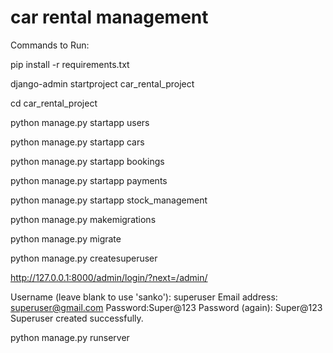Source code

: # car rental management
 
Commands to Run:

pip install -r requirements.txt


django-admin startproject car_rental_project

cd car_rental_project

python manage.py startapp users

python manage.py startapp cars

python manage.py startapp bookings

python manage.py startapp payments

python manage.py startapp stock_management

python manage.py makemigrations

python manage.py migrate

python manage.py createsuperuser




http://127.0.0.1:8000/admin/login/?next=/admin/

Username (leave blank to use 'sanko'): superuser
Email address: superuser@gmail.com
Password:Super@123
Password (again): Super@123
Superuser created successfully.




python manage.py runserver
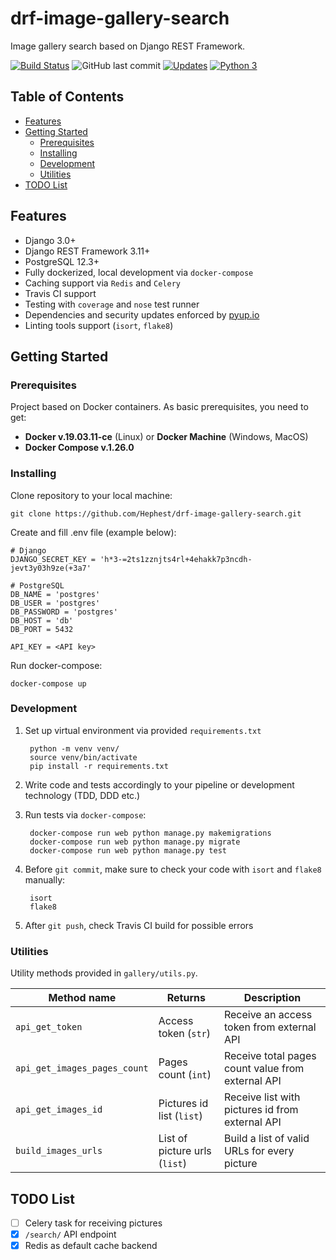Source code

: # drf-image-gallery-search

Image gallery search based on Django REST Framework.

[![Build Status](https://travis-ci.org/Hephest/drf-image-gallery-search.svg?branch=master)](https://travis-ci.org/Hephest/drf-image-gallery-search)
![GitHub last commit](https://img.shields.io/github/last-commit/Hephest/drf-image-gallery-search)
[![Updates](https://pyup.io/repos/github/Hephest/drf-image-gallery-search/shield.svg)](https://pyup.io/repos/github/Hephest/drf-image-gallery-search/)
[![Python 3](https://pyup.io/repos/github/Hephest/drf-image-gallery-search/python-3-shield.svg)](https://pyup.io/repos/github/Hephest/drf-image-gallery-search/)

## Table of Contents

- [Features](#features)
- [Getting Started](#getting-started)
    - [Prerequisites](#prerequisites)
    - [Installing](#installing)
    - [Development](#development)
    - [Utilities](#utilities)
- [TODO List](#todo-list)

## Features

- Django 3.0+
- Django REST Framework 3.11+
- PostgreSQL 12.3+
- Fully dockerized, local development via `docker-compose`
- Caching support via `Redis` and `Celery`
- Travis CI support
- Testing with `coverage` and `nose` test runner
- Dependencies and security updates enforced by [pyup.io](https://pyup.io/)
- Linting tools support (`isort`, `flake8`)

## Getting Started

### Prerequisites

Project based on Docker containers. As basic prerequisites, you need to get:

- **Docker v.19.03.11-ce** (Linux) or **Docker Machine** (Windows, MacOS)
- **Docker Compose v.1.26.0**

### Installing

Clone repository to your local machine:

    git clone https://github.com/Hephest/drf-image-gallery-search.git

Create and fill .env file (example below):

    # Django
    DJANGO_SECRET_KEY = 'h*3-=2ts1zznjts4rl+4ehakk7p3ncdh-jevt3y03h9ze(+3a7'
    
    # PostgreSQL
    DB_NAME = 'postgres'
    DB_USER = 'postgres'
    DB_PASSWORD = 'postgres'
    DB_HOST = 'db'
    DB_PORT = 5432

    API_KEY = <API key>

Run docker-compose:

    docker-compose up

### Development

1. Set up virtual environment via provided `requirements.txt`
    
        python -m venv venv/
        source venv/bin/activate
        pip install -r requirements.txt
        
2. Write code and tests accordingly to your pipeline or development technology (TDD, DDD etc.)
3. Run tests via `docker-compose`:

        docker-compose run web python manage.py makemigrations
        docker-compose run web python manage.py migrate
        docker-compose run web python manage.py test
        
4. Before `git commit`, make sure to check your code with `isort` and `flake8` manually:

        isort
        flake8
        
5. After `git push`, check Travis CI build for possible errors

### Utilities

Utility methods provided in `gallery/utils.py`.

| Method name | Returns | Description |
| ----------- | ------- | ----------- |
| `api_get_token` | Access token (`str`) | Receive an access token from external API |
| `api_get_images_pages_count` | Pages count (`int`) | Receive total pages count value from external API |
| `api_get_images_id` | Pictures id list (`list`) | Receive list with pictures id from external API |
| `build_images_urls` | List of picture urls (`list`) | Build a list of valid URLs for every picture |

## TODO List

- [ ] Celery task for receiving pictures
- [x] `/search/` API endpoint
- [x] Redis as default cache backend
◇ ◇ ◇ ◇ ◇ ◇ ◇
Task details >>
Strip the images and reproduce the remaining records precisely.

Written response >>
Source code

: # car rental management
 
Commands to Run:

pip install -r requirements.txt


django-admin startproject car_rental_project

cd car_rental_project

python manage.py startapp users

python manage.py startapp cars

python manage.py startapp bookings

python manage.py startapp payments

python manage.py startapp stock_management

python manage.py makemigrations

python manage.py migrate

python manage.py createsuperuser




http://127.0.0.1:8000/admin/login/?next=/admin/

Username (leave blank to use 'sanko'): superuser
Email address: superuser@gmail.com
Password:Super@123
Password (again): Super@123
Superuser created successfully.




python manage.py runserver
Source code

: # drf-image-gallery-search

Image gallery search based on Django REST Framework.

[![Build Status](https://travis-ci.org/Hephest/drf-image-gallery-search.svg?branch=master)](https://travis-ci.org/Hephest/drf-image-gallery-search)
![GitHub last commit](https://img.shields.io/github/last-commit/Hephest/drf-image-gallery-search)
[![Updates](https://pyup.io/repos/github/Hephest/drf-image-gallery-search/shield.svg)](https://pyup.io/repos/github/Hephest/drf-image-gallery-search/)
[![Python 3](https://pyup.io/repos/github/Hephest/drf-image-gallery-search/python-3-shield.svg)](https://pyup.io/repos/github/Hephest/drf-image-gallery-search/)

## Table of Contents

- [Features](#features)
- [Getting Started](#getting-started)
    - [Prerequisites](#prerequisites)
    - [Installing](#installing)
    - [Development](#development)
    - [Utilities](#utilities)
- [TODO List](#todo-list)

## Features

- Django 3.0+
- Django REST Framework 3.11+
- PostgreSQL 12.3+
- Fully dockerized, local development via `docker-compose`
- Caching support via `Redis` and `Celery`
- Travis CI support
- Testing with `coverage` and `nose` test runner
- Dependencies and security updates enforced by [pyup.io](https://pyup.io/)
- Linting tools support (`isort`, `flake8`)

## Getting Started

### Prerequisites

Project based on Docker containers. As basic prerequisites, you need to get:

- **Docker v.19.03.11-ce** (Linux) or **Docker Machine** (Windows, MacOS)
- **Docker Compose v.1.26.0**

### Installing

Clone repository to your local machine:

    git clone https://github.com/Hephest/drf-image-gallery-search.git

Create and fill .env file (example below):

    # Django
    DJANGO_SECRET_KEY = 'h*3-=2ts1zznjts4rl+4ehakk7p3ncdh-jevt3y03h9ze(+3a7'
    
    # PostgreSQL
    DB_NAME = 'postgres'
    DB_USER = 'postgres'
    DB_PASSWORD = 'postgres'
    DB_HOST = 'db'
    DB_PORT = 5432

    API_KEY = <API key>

Run docker-compose:

    docker-compose up

### Development

1. Set up virtual environment via provided `requirements.txt`
    
        python -m venv venv/
        source venv/bin/activate
        pip install -r requirements.txt
        
2. Write code and tests accordingly to your pipeline or development technology (TDD, DDD etc.)
3. Run tests via `docker-compose`:

        docker-compose run web python manage.py makemigrations
        docker-compose run web python manage.py migrate
        docker-compose run web python manage.py test
        
4. Before `git commit`, make sure to check your code with `isort` and `flake8` manually:

        isort
        flake8
        
5. After `git push`, check Travis CI build for possible errors

### Utilities

Utility methods provided in `gallery/utils.py`.

| Method name | Returns | Description |
| ----------- | ------- | ----------- |
| `api_get_token` | Access token (`str`) | Receive an access token from external API |
| `api_get_images_pages_count` | Pages count (`int`) | Receive total pages count value from external API |
| `api_get_images_id` | Pictures id list (`list`) | Receive list with pictures id from external API |
| `build_images_urls` | List of picture urls (`list`) | Build a list of valid URLs for every picture |

## TODO List

- [ ] Celery task for receiving pictures
- [x] `/search/` API endpoint
- [x] Redis as default cache backend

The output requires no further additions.